The task - Whenever a line of the data below holds the string "Google", copy that line.

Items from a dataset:
################

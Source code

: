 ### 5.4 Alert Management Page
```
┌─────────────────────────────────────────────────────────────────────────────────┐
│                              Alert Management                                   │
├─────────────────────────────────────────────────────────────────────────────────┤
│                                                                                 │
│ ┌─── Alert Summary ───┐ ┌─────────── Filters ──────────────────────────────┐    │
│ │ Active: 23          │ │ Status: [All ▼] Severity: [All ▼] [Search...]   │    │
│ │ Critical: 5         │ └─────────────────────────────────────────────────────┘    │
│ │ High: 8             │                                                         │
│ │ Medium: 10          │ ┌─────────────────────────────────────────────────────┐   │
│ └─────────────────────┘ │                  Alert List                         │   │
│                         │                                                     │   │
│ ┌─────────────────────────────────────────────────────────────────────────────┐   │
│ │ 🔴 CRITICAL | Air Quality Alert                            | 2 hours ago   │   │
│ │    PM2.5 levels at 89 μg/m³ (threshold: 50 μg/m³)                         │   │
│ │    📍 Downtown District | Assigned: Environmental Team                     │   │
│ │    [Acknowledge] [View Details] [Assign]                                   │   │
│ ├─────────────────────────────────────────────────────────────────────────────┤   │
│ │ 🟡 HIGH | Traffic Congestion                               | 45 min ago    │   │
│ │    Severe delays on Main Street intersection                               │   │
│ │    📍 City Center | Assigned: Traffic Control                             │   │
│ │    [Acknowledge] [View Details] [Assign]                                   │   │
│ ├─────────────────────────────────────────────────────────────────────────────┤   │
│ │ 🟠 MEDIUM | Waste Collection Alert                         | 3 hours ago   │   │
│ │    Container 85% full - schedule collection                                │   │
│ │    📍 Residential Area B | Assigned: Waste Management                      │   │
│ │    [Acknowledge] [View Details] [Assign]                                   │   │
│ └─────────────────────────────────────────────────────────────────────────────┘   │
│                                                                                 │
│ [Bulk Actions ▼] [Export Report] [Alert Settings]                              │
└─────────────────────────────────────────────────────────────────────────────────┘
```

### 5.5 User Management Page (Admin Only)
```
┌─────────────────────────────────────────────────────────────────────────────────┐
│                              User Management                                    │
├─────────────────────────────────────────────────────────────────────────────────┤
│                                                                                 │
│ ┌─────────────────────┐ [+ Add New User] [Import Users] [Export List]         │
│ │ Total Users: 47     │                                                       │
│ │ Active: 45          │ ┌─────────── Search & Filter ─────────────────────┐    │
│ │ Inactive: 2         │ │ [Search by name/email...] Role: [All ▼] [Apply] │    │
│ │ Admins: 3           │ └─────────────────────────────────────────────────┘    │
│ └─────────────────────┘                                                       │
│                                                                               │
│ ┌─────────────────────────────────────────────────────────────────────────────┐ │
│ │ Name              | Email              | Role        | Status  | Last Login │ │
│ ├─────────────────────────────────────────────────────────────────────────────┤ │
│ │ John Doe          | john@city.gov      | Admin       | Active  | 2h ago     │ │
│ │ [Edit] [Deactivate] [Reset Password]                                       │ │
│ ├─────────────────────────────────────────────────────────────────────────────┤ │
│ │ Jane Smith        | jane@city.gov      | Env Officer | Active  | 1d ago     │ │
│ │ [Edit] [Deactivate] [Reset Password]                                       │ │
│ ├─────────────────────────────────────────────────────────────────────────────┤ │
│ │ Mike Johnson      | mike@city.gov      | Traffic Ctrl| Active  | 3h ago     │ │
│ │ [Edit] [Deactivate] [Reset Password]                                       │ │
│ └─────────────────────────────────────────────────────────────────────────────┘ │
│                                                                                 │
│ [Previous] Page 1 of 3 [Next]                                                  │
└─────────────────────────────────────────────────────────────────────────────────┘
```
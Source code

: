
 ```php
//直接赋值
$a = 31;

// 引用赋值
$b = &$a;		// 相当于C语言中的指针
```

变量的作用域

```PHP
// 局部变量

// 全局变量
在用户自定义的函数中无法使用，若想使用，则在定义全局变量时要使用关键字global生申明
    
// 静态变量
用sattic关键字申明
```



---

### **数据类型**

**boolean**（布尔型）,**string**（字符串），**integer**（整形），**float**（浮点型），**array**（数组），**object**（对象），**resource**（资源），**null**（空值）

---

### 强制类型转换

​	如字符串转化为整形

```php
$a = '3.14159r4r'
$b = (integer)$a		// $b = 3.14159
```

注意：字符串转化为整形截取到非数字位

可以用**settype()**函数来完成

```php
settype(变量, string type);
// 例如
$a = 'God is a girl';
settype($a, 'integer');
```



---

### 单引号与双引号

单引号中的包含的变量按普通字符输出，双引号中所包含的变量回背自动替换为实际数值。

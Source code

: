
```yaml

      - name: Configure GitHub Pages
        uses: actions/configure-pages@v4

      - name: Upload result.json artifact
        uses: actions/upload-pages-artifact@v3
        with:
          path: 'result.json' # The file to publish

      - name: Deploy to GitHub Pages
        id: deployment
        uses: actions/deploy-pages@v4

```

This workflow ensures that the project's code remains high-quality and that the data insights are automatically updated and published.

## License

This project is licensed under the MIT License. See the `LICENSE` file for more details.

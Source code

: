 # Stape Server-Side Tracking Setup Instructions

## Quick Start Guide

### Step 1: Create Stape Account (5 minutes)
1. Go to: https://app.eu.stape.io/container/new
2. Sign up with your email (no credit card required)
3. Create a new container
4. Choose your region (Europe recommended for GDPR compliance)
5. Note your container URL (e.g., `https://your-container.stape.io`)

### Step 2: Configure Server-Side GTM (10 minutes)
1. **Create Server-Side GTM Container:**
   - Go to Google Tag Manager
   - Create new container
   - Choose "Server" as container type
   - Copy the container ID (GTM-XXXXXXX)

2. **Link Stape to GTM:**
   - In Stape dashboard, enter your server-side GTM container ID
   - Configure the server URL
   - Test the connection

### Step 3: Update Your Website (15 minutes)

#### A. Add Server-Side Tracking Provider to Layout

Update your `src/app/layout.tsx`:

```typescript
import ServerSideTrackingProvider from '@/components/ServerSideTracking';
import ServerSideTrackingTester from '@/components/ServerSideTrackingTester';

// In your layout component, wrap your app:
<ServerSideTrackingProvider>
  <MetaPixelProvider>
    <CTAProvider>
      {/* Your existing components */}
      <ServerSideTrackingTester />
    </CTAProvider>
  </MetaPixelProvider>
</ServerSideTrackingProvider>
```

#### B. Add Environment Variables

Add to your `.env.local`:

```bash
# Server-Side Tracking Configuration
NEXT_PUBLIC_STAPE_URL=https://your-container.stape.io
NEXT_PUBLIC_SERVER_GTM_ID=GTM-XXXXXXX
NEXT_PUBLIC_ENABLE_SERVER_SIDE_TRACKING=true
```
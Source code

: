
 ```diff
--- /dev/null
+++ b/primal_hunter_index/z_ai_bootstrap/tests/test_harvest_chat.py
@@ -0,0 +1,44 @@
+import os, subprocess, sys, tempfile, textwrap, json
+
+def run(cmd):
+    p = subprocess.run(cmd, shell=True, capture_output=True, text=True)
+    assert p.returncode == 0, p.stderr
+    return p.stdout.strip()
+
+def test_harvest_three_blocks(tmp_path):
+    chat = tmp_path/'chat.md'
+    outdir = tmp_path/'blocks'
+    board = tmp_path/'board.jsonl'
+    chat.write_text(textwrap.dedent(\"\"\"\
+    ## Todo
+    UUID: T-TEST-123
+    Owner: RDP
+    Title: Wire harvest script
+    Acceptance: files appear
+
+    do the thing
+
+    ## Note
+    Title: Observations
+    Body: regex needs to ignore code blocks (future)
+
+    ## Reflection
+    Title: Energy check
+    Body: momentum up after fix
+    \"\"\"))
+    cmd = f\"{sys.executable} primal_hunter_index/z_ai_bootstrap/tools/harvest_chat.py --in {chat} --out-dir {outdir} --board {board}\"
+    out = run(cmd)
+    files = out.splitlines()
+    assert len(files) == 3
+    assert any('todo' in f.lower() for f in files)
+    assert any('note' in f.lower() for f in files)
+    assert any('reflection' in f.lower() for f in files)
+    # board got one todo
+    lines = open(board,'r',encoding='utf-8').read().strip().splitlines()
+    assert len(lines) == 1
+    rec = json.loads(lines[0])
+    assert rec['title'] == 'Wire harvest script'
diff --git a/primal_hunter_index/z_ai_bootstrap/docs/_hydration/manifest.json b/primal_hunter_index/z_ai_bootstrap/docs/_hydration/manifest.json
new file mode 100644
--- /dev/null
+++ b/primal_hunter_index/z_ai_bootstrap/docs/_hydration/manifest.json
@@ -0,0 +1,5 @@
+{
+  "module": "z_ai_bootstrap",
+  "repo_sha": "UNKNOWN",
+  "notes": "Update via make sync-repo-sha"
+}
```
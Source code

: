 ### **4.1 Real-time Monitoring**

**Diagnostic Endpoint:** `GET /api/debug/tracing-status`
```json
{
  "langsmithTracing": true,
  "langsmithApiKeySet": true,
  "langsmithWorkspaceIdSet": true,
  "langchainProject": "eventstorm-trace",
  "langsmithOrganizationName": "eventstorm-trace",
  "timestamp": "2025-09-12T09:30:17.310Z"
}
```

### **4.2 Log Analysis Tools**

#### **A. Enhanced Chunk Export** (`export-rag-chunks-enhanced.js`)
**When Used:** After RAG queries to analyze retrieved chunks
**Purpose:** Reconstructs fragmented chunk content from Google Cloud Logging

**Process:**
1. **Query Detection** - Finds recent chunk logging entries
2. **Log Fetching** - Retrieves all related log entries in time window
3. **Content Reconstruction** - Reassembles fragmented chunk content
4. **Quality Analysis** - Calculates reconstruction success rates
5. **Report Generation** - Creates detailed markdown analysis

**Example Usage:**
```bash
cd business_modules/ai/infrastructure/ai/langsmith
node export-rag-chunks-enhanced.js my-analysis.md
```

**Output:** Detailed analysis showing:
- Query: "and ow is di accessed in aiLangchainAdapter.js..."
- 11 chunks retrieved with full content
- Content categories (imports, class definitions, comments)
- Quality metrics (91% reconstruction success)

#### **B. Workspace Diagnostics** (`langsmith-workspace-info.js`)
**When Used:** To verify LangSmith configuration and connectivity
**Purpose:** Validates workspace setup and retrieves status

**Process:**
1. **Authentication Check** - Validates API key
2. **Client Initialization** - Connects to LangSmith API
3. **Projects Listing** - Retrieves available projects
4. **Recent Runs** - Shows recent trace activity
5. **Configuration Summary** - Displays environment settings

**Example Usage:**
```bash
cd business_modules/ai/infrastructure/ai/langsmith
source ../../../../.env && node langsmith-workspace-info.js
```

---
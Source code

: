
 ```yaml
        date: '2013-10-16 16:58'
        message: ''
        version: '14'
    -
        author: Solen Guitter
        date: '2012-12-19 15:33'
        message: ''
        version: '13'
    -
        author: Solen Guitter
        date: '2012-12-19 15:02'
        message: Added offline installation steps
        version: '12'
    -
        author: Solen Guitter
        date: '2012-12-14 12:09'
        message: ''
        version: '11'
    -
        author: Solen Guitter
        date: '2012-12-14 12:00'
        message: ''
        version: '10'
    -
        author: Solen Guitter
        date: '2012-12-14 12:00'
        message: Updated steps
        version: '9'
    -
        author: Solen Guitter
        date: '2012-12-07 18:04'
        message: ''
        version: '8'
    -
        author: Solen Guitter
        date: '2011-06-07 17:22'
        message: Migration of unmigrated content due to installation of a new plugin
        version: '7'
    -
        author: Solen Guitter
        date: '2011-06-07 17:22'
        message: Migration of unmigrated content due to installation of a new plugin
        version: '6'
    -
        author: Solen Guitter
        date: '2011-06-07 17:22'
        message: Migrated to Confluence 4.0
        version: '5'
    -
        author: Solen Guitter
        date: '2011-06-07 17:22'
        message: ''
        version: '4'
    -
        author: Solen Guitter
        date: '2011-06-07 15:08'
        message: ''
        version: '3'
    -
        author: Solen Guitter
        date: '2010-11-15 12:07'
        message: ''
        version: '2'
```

################

Exercise response -
   - Go to Google Tag Manager
**Purpose:** Reconstructs fragmented chunk content from Google Cloud Logging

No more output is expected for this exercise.